Countdown Begins: 7th Pay Commission ends soon, 8th Commission expected to raise salaries
Babushahi Bureau
New Delhi, December 22, 2025:For central government employees and pensioners, December 31, 2025, is an important date as the term of the 7th Pay Commission will officially end on that day. Following this, the 8th Pay Commission is expected to be implemented, after the central government approved its terms in October 2025.
Based on official practices, the new pay structure could be considered effective from January 1, 2026.
The 8th Pay Commission, which started in November 2025, has been given approximately 18 months to submit its recommendations on salaries, allowances, and pensions to the government.
Experts suggest that there may be a gap between the effective date (January 1, 2026) and the actual payment. Similar to the 7th Pay Commission, the new pay hike and arrears are likely to be received during 2026-27.

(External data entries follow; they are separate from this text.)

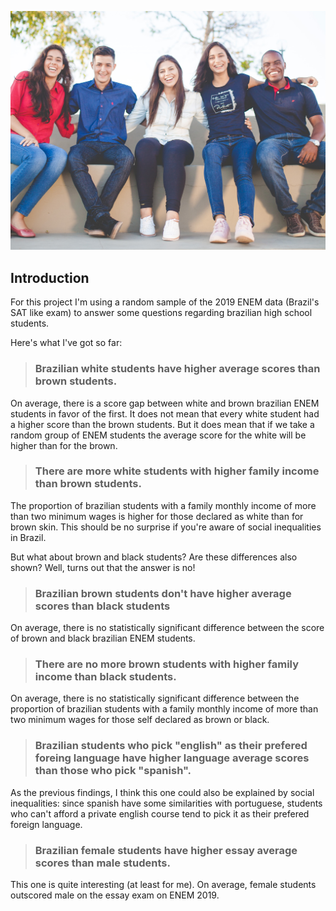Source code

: ![](assets/img/naassom-azevedo-Q_Sei-TqSlc-unsplash.jpg)

## Introduction<a name="introduction"></a>

For this project I'm using a random sample of the 2019 ENEM data (Brazil's SAT like exam) to answer some questions regarding brazilian high school students.

Here's what I've got so far:

> ### Brazilian white students have higher average scores than brown students.

On average, there is a score gap between white and brown brazilian ENEM students in favor of the first. It does not mean that every white student had a higher score than the brown students. But it does mean that if we take a random group of ENEM students the average score for the white will be higher than for the brown.

> ### There are more white students with higher family income than brown students.

The proportion of brazilian students with a family monthly income of more than two minimum wages is higher for those declared as white than for brown skin. This should be no surprise if you're aware of social inequalities in Brazil.

But what about brown and black students? Are these differences also shown? Well, turns out that the answer is no!

> ### Brazilian brown students don't have higher average scores than black students

On average, there is no statistically significant difference between the score of brown and black brazilian ENEM students. 

> ### There are no more brown students with higher family income than black students.

On average, there is no statistically significant difference between the proportion of brazilian students with a family monthly income of more than two minimum wages for those self declared as brown or black.

> ### Brazilian students who pick "english" as their prefered foreing language have higher language average scores than those who pick "spanish".

As the previous findings, I think this one could also be explained by social inequalities: since spanish have some similarities with portuguese, students who can't afford a private english course tend to pick it as their prefered foreign language.

> ### Brazilian female students have higher essay average scores than male students.

This one is quite interesting (at least for me). On average, female students outscored male on the essay exam on ENEM 2019.

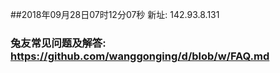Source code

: ##2018年09月28日07时12分07秒 新址: 142.93.8.131
### 兔友常见问题及解答: https://github.com/wanggonging/d/blob/w/FAQ.md

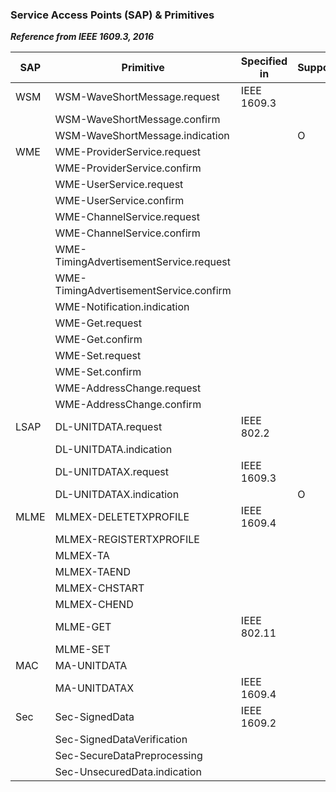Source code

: ### Service Access Points (SAP) & Primitives

***Reference from IEEE 1609.3, 2016***

| SAP  | Primitive                              | Specified in | Support | LibV2X | Remarks   |
| ---- | -------------------------------------- | ------------ | ------- | ------ | --------- |
| WSM  | WSM-WaveShortMessage.request           | IEEE 1609.3  |         |        |           |
|      | WSM-WaveShortMessage.confirm           |              |         |        |           |
|      | WSM-WaveShortMessage.indication        |              | O       |        |           |
| WME  | WME-ProviderService.request            |              |         |        |           |
|      | WME-ProviderService.confirm            |              |         |        |           |
|      | WME-UserService.request                |              |         |        |           |
|      | WME-UserService.confirm                |              |         |        |           |
|      | WME-ChannelService.request             |              |         |        |           |
|      | WME-ChannelService.confirm             |              |         |        |           |
|      | WME-TimingAdvertisementService.request |              |         |        |           |
|      | WME-TimingAdvertisementService.confirm |              |         |        |           |
|      | WME-Notification.indication            |              |         |        |           |
|      | WME-Get.request                        |              |         |        |           |
|      | WME-Get.confirm                        |              |         |        |           |
|      | WME-Set.request                        |              |         |        |           |
|      | WME-Set.confirm                        |              |         |        |           |
|      | WME-AddressChange.request              |              |         |        |           |
|      | WME-AddressChange.confirm              |              |         |        |           |
| LSAP | DL-UNITDATA.request                    | IEEE 802.2   |         |        | IPv6      |
|      | DL-UNITDATA.indication                 |              |         |        | (0x86DD)  |
|      | DL-UNITDATAX.request                   | IEEE 1609.3  |         |        | WSMP      |
|      | DL-UNITDATAX.indication                |              | O       | O      | (0x88DC)  |
| MLME | MLMEX-DELETETXPROFILE                  | IEEE 1609.4  |         |        |           |
|      | MLMEX-REGISTERTXPROFILE                |              |         |        |           |
|      | MLMEX-TA                               |              |         |        |           |
|      | MLMEX-TAEND                            |              |         |        |           |
|      | MLMEX-CHSTART                          |              |         |        |           |
|      | MLMEX-CHEND                            |              |         |        |           |
|      | MLME-GET                               | IEEE 802.11  |         |        |           |
|      | MLME-SET                               |              |         |        |           |
| MAC  | MA-UNITDATA                            |              |         |        |           |
|      | MA-UNITDATAX                           | IEEE 1609.4  |         |        |           |
| Sec  | Sec-SignedData                         | IEEE 1609.2  |         |        |           |
|      | Sec-SignedDataVerification             |              |         |        |           |
|      | Sec-SecureDataPreprocessing            |              |         |        |           |
|      | Sec-UnsecuredData.indication           |              |         | O      |           |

While no official figures have been released yet, estimates based on previous commissions indicate:
- 6th Pay Commission: Average hike ~40%
- 7th Pay Commission: Average hike ~23-25% (fitment factor 2.57)
For the 8th Pay Commission, initial estimates suggest a 20% to 35% increase.
The fitment factor is expected to range between 2.4 and 3.0, potentially benefiting lower-level employees significantly. The final decision will depend on factors such as inflation, the government’s financial position, and tax revenues.